Toshiba memory arm to get 'adrenaline shot' with $18bn sale

Analyst says Toshiba Memory Corporation's proposed sale to consortium that includes Dell and Apple will allow it to mount challenge to Samsung in NAND market

The proposed sale of Toshiba Memory Corporation (TMC) to an investor group including Apple and Dell will act as a "shot of adrenaline" for the business, according to market intelligence firm TrendForce.

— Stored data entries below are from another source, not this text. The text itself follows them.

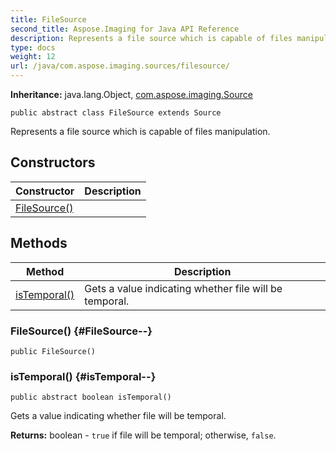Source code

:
 ```yaml
---
title: FileSource
second_title: Aspose.Imaging for Java API Reference
description: Represents a file source which is capable of files manipulation.
type: docs
weight: 12
url: /java/com.aspose.imaging.sources/filesource/
---
```

**Inheritance:**
java.lang.Object, [com.aspose.imaging.Source](../../com.aspose.imaging/source)
```
public abstract class FileSource extends Source
```

Represents a file source which is capable of files manipulation.
## Constructors

| Constructor | Description |
| --- | --- |
| [FileSource()](#FileSource--) |  |
## Methods

| Method | Description |
| --- | --- |
| [isTemporal()](#isTemporal--) | Gets a value indicating whether file will be temporal. |
### FileSource() {#FileSource--}
```
public FileSource()
```


### isTemporal() {#isTemporal--}
```
public abstract boolean isTemporal()
```


Gets a value indicating whether file will be temporal.

**Returns:**
boolean - `true` if file will be temporal; otherwise, `false`.
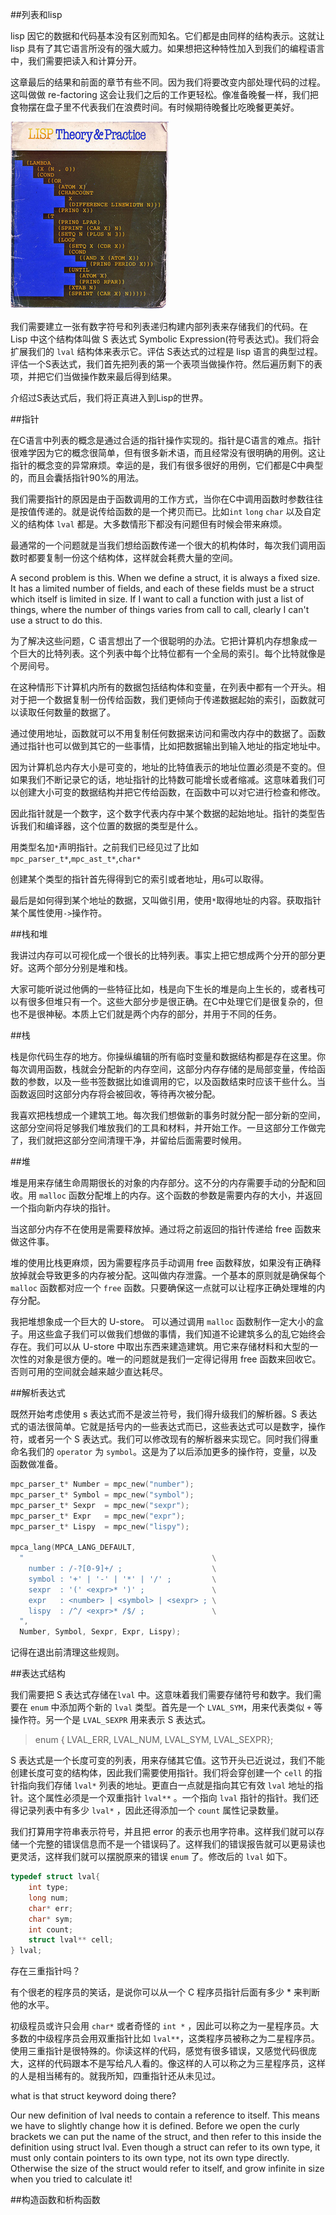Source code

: ##列表和lisp

  lisp 因它的数据和代码基本没有区别而知名。它们都是由同样的结构表示。这就让 lisp 具有了其它语言所没有的强大威力。如果想把这种特性加入到我们的编程语言中，我们需要把读入和计算分开。

  这章最后的结果和前面的章节有些不同。因为我们将要改变内部处理代码的过程。这叫做做 re-factoring 这会让我们之后的工作更轻松。像准备晚餐一样，我们把食物摆在盘子里不代表我们在浪费时间。有时候期待晚餐比吃晚餐更美好。

  ![All CAPS SO RIGHT YET SO WRONG](./lisp.png)

  我们需要建立一张有数字符号和列表递归构建内部列表来存储我们的代码。在 Lisp 中这个结构体叫做 S 表达式  Symbolic Expression(符号表达式)。我们将会扩展我们的 `lval` 结构体来表示它。评估 S表达式的过程是 lisp 语言的典型过程。评估一个S表达式，我们首先把列表的第一个表项当做操作符。然后遍历剩下的表项，并把它们当做操作数来最后得到结果。

  介绍过S表达式后，我们将正真进入到Lisp的世界。

##指针

  在C语言中列表的概念是通过合适的指针操作实现的。指针是C语言的难点。指针很难学因为它的概念很简单，但有很多新术语，而且经常没有很明确的用例。这让指针的概念变的异常麻烦。幸运的是，我们有很多很好的用例，它们都是C中典型的，而且会囊括指针90%的用法。

  我们需要指针的原因是由于函数调用的工作方式，当你在C中调用函数时参数往往是按值传递的。就是说传给函数的是一个拷贝而已。比如`int` `long` `char` 以及自定义的结构体 `lval` 都是。大多数情形下都没有问题但有时候会带来麻烦。

  最通常的一个问题就是当我们想给函数传递一个很大的机构体时，每次我们调用函数时都要复制一份这个结构体，这样就会耗费大量的空间。

  A second problem is this. When we define a struct, it is always a fixed size. It has a limited number of fields, and each of these fields must be a struct which itself is limited in size. If I want to call a function with just a list of things, where the number of things varies from call to call, clearly I can't use a struct to do this.

 为了解决这些问题，C 语言想出了一个很聪明的办法。它把计算机内存想象成一个巨大的比特列表。这个列表中每个比特位都有一个全局的索引。每个比特就像是个房间号。

  在这种情形下计算机内所有的数据包括结构体和变量，在列表中都有一个开头。相对于把一个数据复制一份传给函数，我们更倾向于传递数据起始的索引，函数就可以读取任何数量的数据了。

  通过使用地址，函数就可以不用复制任何数据来访问和需改内存中的数据了。函数通过指针也可以做到其它的一些事情，比如把数据输出到输入地址的指定地址中。

  因为计算机总内存大小是可变的，地址的比特值表示的地址位置必须是不变的。但如果我们不断记录它的话，地址指针的比特数可能增长或者缩减。这意味着我们可以创建大小可变的数据结构并把它传给函数，在函数中可以对它进行检查和修改。

  因此指针就是一个数字，这个数字代表内存中某个数据的起始地址。指针的类型告诉我们和编译器，这个位置的数据的类型是什么。

  用类型名加`*`声明指针。之前我们已经见过了比如`mpc_parser_t*`,`mpc_ast_t*`,`char*`

  创建某个类型的指针首先得得到它的索引或者地址，用`&`可以取得。

  最后是如何得到某个地址的数据，又叫做引用，使用`*`取得地址的内容。获取指针某个属性使用`->`操作符。

##栈和堆
  
  我讲过内存可以可视化成一个很长的比特列表。事实上把它想成两个分开的部分更好。这两个部分分别是堆和栈。

  大家可能听说过他俩的一些特征比如，栈是向下生长的堆是向上生长的，或者栈可以有很多但堆只有一个。这些大部分步是很正确。在C中处理它们是很复杂的，但也不是很神秘。本质上它们就是两个内存的部分，并用于不同的任务。

##栈

  栈是你代码生存的地方。你操纵编辑的所有临时变量和数据结构都是存在这里。你每次调用函数，栈就会分配新的内存空间，这部分内存存储的是局部变量，传给函数的参数，以及一些书签数据比如谁调用的它，以及函数结束时应该干些什么。当函数返回时这部分内存将会被回收，等待再次被分配。

  我喜欢把栈想成一个建筑工地。每次我们想做新的事务时就分配一部分新的空间，这部分空间将足够我们堆放我们的工具和材料，并开始工作。一旦这部分工作做完了，我们就把这部分空间清理干净，并留给后面需要时候用。

##堆

  堆是用来存储生命周期很长的对象的内存部分。这不分的内存需要手动的分配和回收。用 `malloc` 函数分配堆上的内存。这个函数的参数是需要内存的大小，并返回一个指向新内存块的指针。

  当这部分内存不在使用是需要释放掉。通过将之前返回的指针传递给 free 函数来做这件事。

  堆的使用比栈更麻烦，因为需要程序员手动调用 free 函数释放，如果没有正确释放掉就会导致更多的内存被分配。这叫做内存泄露。一个基本的原则就是确保每个 `malloc` 函数都对应一个 `free` 函数。只要确保这一点就可以让程序正确处理堆的内存分配。

  我把堆想象成一个巨大的 U-store。 可以通过调用 `malloc` 函数制作一定大小的盒子。用这些盒子我们可以做我们想做的事情，我们知道不论建筑多么的乱它始终会存在。我们可以从 U-store 中取出东西来建造建筑。用它来存储材料和大型的一次性的对象是很方便的。唯一的问题就是我们一定得记得用 free 函数来回收它。否则可用的空间就会越来越少直达耗尽。

##解析表达式

  既然开始考虑使用 s 表达式而不是波兰符号，我们得升级我们的解析器。S 表达式的语法很简单。它就是括号内的一些表达式而已，这些表达式可以是数字，操作符，或者另一个 S 表达式。我们可以修改现有的解析器来实现它。同时我们得重命名我们的 `operator` 为 `symbol`。这是为了以后添加更多的操作符，变量，以及函数做准备。

```c
mpc_parser_t* Number = mpc_new("number");
mpc_parser_t* Symbol = mpc_new("symbol");
mpc_parser_t* Sexpr  = mpc_new("sexpr");
mpc_parser_t* Expr   = mpc_new("expr");
mpc_parser_t* Lispy  = mpc_new("lispy");

mpca_lang(MPCA_LANG_DEFAULT,
  "                                          \
    number : /-?[0-9]+/ ;                    \
    symbol : '+' | '-' | '*' | '/' ;         \
    sexpr  : '(' <expr>* ')' ;               \
    expr   : <number> | <symbol> | <sexpr> ; \
    lispy  : /^/ <expr>* /$/ ;               \
  ",
  Number, Symbol, Sexpr, Expr, Lispy);
```

  记得在退出前清理这些规则。

##表达式结构

 我们需要把 S 表达式存储在`lval` 中。这意味着我们需要存储符号和数字。我们需要在 `enum` 中添加两个新的 `lval` 类型。首先是一个 `LVAL_SYM`，用来代表类似 `+` 等操作符。另一个是 `LVAL_SEXPR` 用来表示 S 表达式。

> enum { LVAL_ERR, LVAL_NUM, LVAL_SYM, LVAL_SEXPR};

  S 表达式是一个长度可变的列表，用来存储其它值。这节开头已近说过，我们不能创建长度可变的结构体，因此我们需要使用指针。我们将会穿创建一个 `cell` 的指针指向我们存储 `lval*` 列表的地址。更直白一点就是指向其它有效 `lval` 地址的指针。这个属性必须是一个双重指针 `lval**` 。一个指向 `lval` 指针的指针。我们还得记录列表中有多少 `lval*` ，因此还得添加一个 `count` 属性记录数量。

  我们打算用字符串表示符号，并且把 error 的表示也用字符串。这样我们就可以存储一个完整的错误信息而不是一个错误码了。这样我们的错误报告就可以更易读也更灵活，这样我们就可以摆脱原来的错误 `enum` 了。修改后的 `lval` 如下。

```c
typedef struct lval{
	int type;
	long num;
	char* err;
	char* sym;
	int count;
	struct lval** cell;
} lval;
```
存在三重指针吗？

有个很老的程序员的笑话，是说你可以从一个 C 程序员指针后面有多少 * 来判断他的水平。

初级程员或许只会用 `char*` 或者奇怪的 `int *` ，因此可以称之为一星程序员。大多数的中级程序员会用双重指针比如 `lval**`，这类程序员被称之为二星程序员。使用三重指针是很特殊的。你读这样的代码，感觉有很多错误，又感觉代码很庞大，这样的代码跟本不是写给凡人看的。像这样的人可以称之为三星程序员，这样的人是相当稀有的。就我所知，四重指针还从未见过。

what is that struct keyword doing there?

Our new definition of lval needs to contain a reference to itself. This means we have to slightly change how it is defined. Before we open the curly brackets we can put the name of the struct, and then refer to this inside the definition using struct lval. Even though a struct can refer to its own type, it must only contain pointers to its own type, not its own type directly. Otherwise the size of the struct would refer to itself, and grow infinite in size when you tried to calculate it!

##构造函数和析构函数


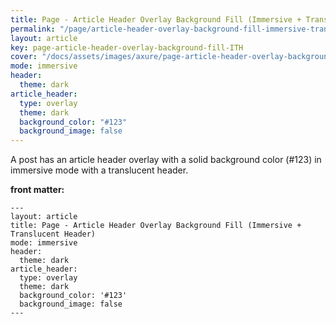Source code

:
 ```yaml
---
title: Page - Article Header Overlay Background Fill (Immersive + Translucent Header)
permalink: "/page/article-header-overlay-background-fill-immersive-translucent-header.html"
layout: article
key: page-article-header-overlay-background-fill-ITH
cover: "/docs/assets/images/axure/page-article-header-overlay-background-fill-immersive-translucent-header.jpg"
mode: immersive
header:
  theme: dark
article_header:
  type: overlay
  theme: dark
  background_color: "#123"
  background_image: false
---
```


A post has an article header overlay with a solid background color (#123) in immersive mode with a translucent header.

<!--more-->

<style>
  .page__header .header__brand path {
    fill: rgba(255, 255, 255, .95);
  }
</style>

**front matter:**

    ---
    layout: article
    title: Page - Article Header Overlay Background Fill (Immersive + Translucent Header)
    mode: immersive
    header:
      theme: dark
    article_header:
      type: overlay
      theme: dark
      background_color: '#123'
      background_image: false
    ---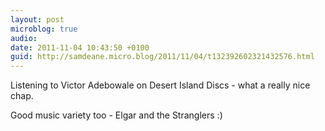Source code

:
 ```yaml
---
layout: post
microblog: true
audio: 
date: 2011-11-04 10:43:50 +0100
guid: http://samdeane.micro.blog/2011/11/04/t132392602321432576.html
---
```

Listening to Victor Adebowale on Desert Island Discs - what a really nice chap. 

Good music variety too - Elgar and the Stranglers :)
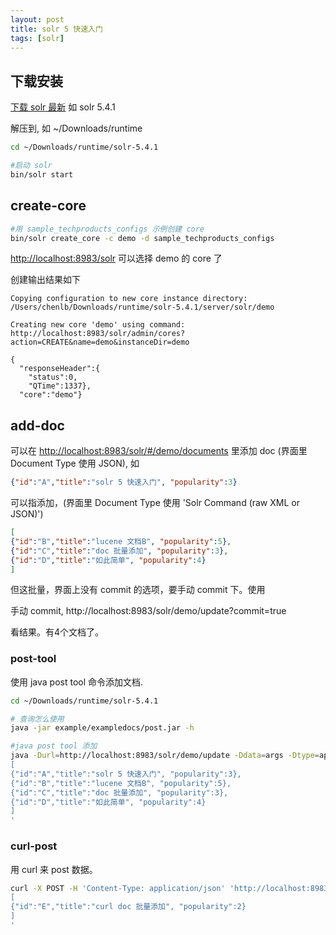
 ```yaml
---
layout: post
title: solr 5 快速入门
tags: [solr]
---
```


## 下载安装

[下载 solr 最新](http://mirror.bit.edu.cn/apache/lucene/solr/) 如 solr 5.4.1

解压到, 如 ~/Downloads/runtime

```bash
cd ~/Downloads/runtime/solr-5.4.1

#启动 solr
bin/solr start
```

## create-core

```bash
#用 sample_techproducts_configs 示例创建 core
bin/solr create_core -c demo -d sample_techproducts_configs
```

[http://localhost:8983/solr](http://localhost:8983/solr/#/) 可以选择 demo 的 core 了

创建输出结果如下

```
Copying configuration to new core instance directory:
/Users/chenlb/Downloads/runtime/solr-5.4.1/server/solr/demo

Creating new core 'demo' using command:
http://localhost:8983/solr/admin/cores?action=CREATE&name=demo&instanceDir=demo

{
  "responseHeader":{
    "status":0,
    "QTime":1337},
  "core":"demo"}
```

## add-doc

可以在
[http://localhost:8983/solr/#/demo/documents](http://localhost:8983/solr/#/demo/documents)
里添加 doc (界面里 Document Type 使用 JSON), 如

```json
{"id":"A","title":"solr 5 快速入门", "popularity":3}
```

可以指添加，(界面里 Document Type 使用 'Solr Command (raw XML or JSON)')

```json
[
{"id":"B","title":"lucene 文档B", "popularity":5},
{"id":"C","title":"doc 批量添加", "popularity":3},
{"id":"D","title":"如此简单", "popularity":4}
]
```

但这批量，界面上没有 commit 的选项，要手动 commit 下。使用

手动 commit, http://localhost:8983/solr/demo/update?commit=true

看结果。有4个文档了。

### post-tool

使用 java post tool 命令添加文档.

```bash
cd ~/Downloads/runtime/solr-5.4.1

# 查询怎么使用
java -jar example/exampledocs/post.jar -h

#java post tool 添加
java -Durl=http://localhost:8983/solr/demo/update -Ddata=args -Dtype=application/json -jar example/exampledocs/post.jar '
[
{"id":"A","title":"solr 5 快速入门", "popularity":3},
{"id":"B","title":"lucene 文档B", "popularity":5},
{"id":"C","title":"doc 批量添加", "popularity":3},
{"id":"D","title":"如此简单", "popularity":4}
]
'
```

### curl-post

用 curl 来 post 数据。

```bash
curl -X POST -H 'Content-Type: application/json' 'http://localhost:8983/solr/demo/update?commit=true' --data-binary '
[
{"id":"E","title":"curl doc 批量添加", "popularity":2}
]
'
```
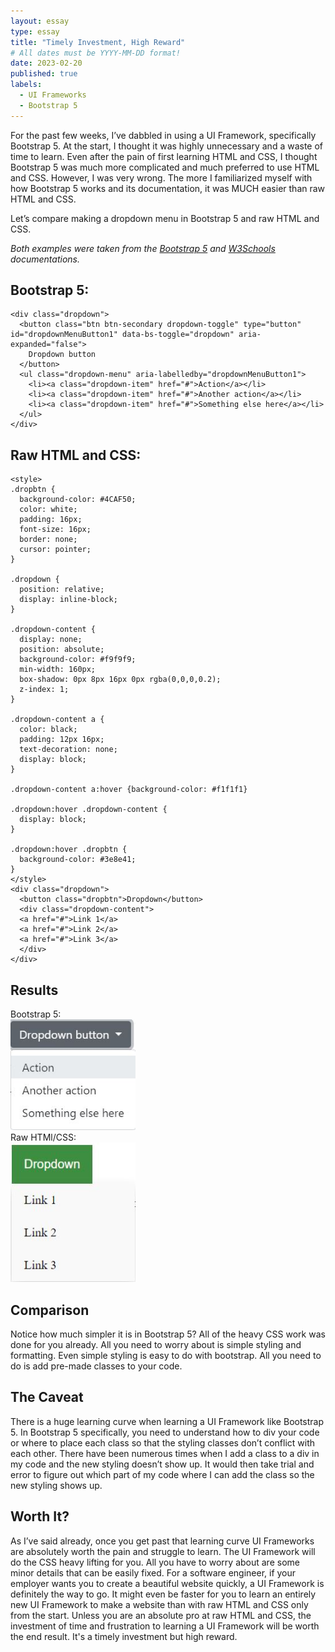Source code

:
 ```yaml
---
layout: essay
type: essay
title: "Timely Investment, High Reward"
# All dates must be YYYY-MM-DD format!
date: 2023-02-20
published: true
labels:
  - UI Frameworks
  - Bootstrap 5
---
```

For the past few weeks, I’ve dabbled in using a UI Framework, specifically Bootstrap 5. At the start, I thought it was highly unnecessary and a waste of time to learn. Even after the pain of first learning HTML and CSS, I thought Bootstrap 5 was much more complicated and much preferred to use HTML and CSS. However, I was very wrong. The more I familiarized myself with how Bootstrap 5 works and its documentation, it was MUCH easier than raw HTML and CSS.

Let’s compare making a dropdown menu in Bootstrap 5 and raw HTML and CSS.

*Both examples were taken from the [Bootstrap 5](https://getbootstrap.com/docs/5.0/components/dropdowns/) and [W3Schools](https://www.w3schools.com/css/css_dropdowns.asp) documentations.*

## Bootstrap 5:
```
<div class="dropdown">
  <button class="btn btn-secondary dropdown-toggle" type="button" id="dropdownMenuButton1" data-bs-toggle="dropdown" aria-expanded="false">
    Dropdown button
  </button>
  <ul class="dropdown-menu" aria-labelledby="dropdownMenuButton1">
    <li><a class="dropdown-item" href="#">Action</a></li>
    <li><a class="dropdown-item" href="#">Another action</a></li>
    <li><a class="dropdown-item" href="#">Something else here</a></li>
  </ul>
</div>
```
## Raw HTML and CSS:
```
<style>
.dropbtn {
  background-color: #4CAF50;
  color: white;
  padding: 16px;
  font-size: 16px;
  border: none;
  cursor: pointer;
}

.dropdown {
  position: relative;
  display: inline-block;
}

.dropdown-content {
  display: none;
  position: absolute;
  background-color: #f9f9f9;
  min-width: 160px;
  box-shadow: 0px 8px 16px 0px rgba(0,0,0,0.2);
  z-index: 1;
}

.dropdown-content a {
  color: black;
  padding: 12px 16px;
  text-decoration: none;
  display: block;
}

.dropdown-content a:hover {background-color: #f1f1f1}

.dropdown:hover .dropdown-content {
  display: block;
}

.dropdown:hover .dropbtn {
  background-color: #3e8e41;
}
</style>
<div class="dropdown">
  <button class="dropbtn">Dropdown</button>
  <div class="dropdown-content">
  <a href="#">Link 1</a>
  <a href="#">Link 2</a>
  <a href="#">Link 3</a>
  </div>
</div>
```
## Results
Bootstrap 5: <br/>
<img width="200px" 
     class="rounded float-start pe-4" 
     src="../img/uiframewords/bootstrap5.JPG" >
<br />
Raw HTMl/CSS: <br/>
<img width="200px" 
     class="rounded float-start pe-4" 
     src="../img/uiframewords/rawhtmlcss.JPG" >
<br/>
## Comparison

Notice how much simpler it is in Bootstrap 5? All of the heavy CSS work was done for you already. All you need to worry about is simple styling and formatting. Even simple styling is easy to do with bootstrap. All you need to do is add pre-made classes to your code.

## The Caveat

There is a huge learning curve when learning a UI Framework like Bootstrap 5. In Bootstrap 5 specifically, you need to understand how to div your code or where to place each class so that the styling classes don’t conflict with each other. There have been numerous times when I add a class to a div in my code and the new styling doesn’t show up. It would then take trial and error to figure out which part of my code where I can add the class so the new styling shows up.

## Worth It?

As I’ve said already, once you get past that learning curve UI Frameworks are absolutely worth the pain and struggle to learn. The UI Framework will do the CSS heavy lifting for you. All you have to worry about are some minor details that can be easily fixed. For a software engineer, if your employer wants you to create a beautiful website quickly, a UI Framework is definitely the way to go. It might even be faster for you to learn an entirely new UI Framework to make a website than with raw HTML and CSS only from the start. Unless you are an absolute pro at raw HTML and CSS, the investment of time and frustration to learning a UI Framework will be worth the end result. It's a timely investment but high reward.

Financially troubled Toshiba began a sale process for its memory arm in April and yesterday its board agreed a JPY2tn (£13.2bn) deal with K.K. Pangea, a consortium led by Bain Capital Private Equity.

The deal, which Toshiba hopes to close by March 2018, freezes out rival bidder Western Digital, which through its SanDisk subsidiary is a joint investor in TMC's flash memory facility in Yokkaichi.

Toshiba said the board-backed proposal will "allow TMC to maintain its independence, which is important for the future growth of the memory business". The deal still needs clearance from shareholders and competition authorities. The Bain consortium also includes Apple, Dell, Kingston and Seagate, as well as other US and Japanese firms.

In response to rising demand for 3D flash memory, TMC is also proceeding with an investment in more manufacturing equipment at 'Fab 6' in Yokkaichi, Toshiba said in the statement.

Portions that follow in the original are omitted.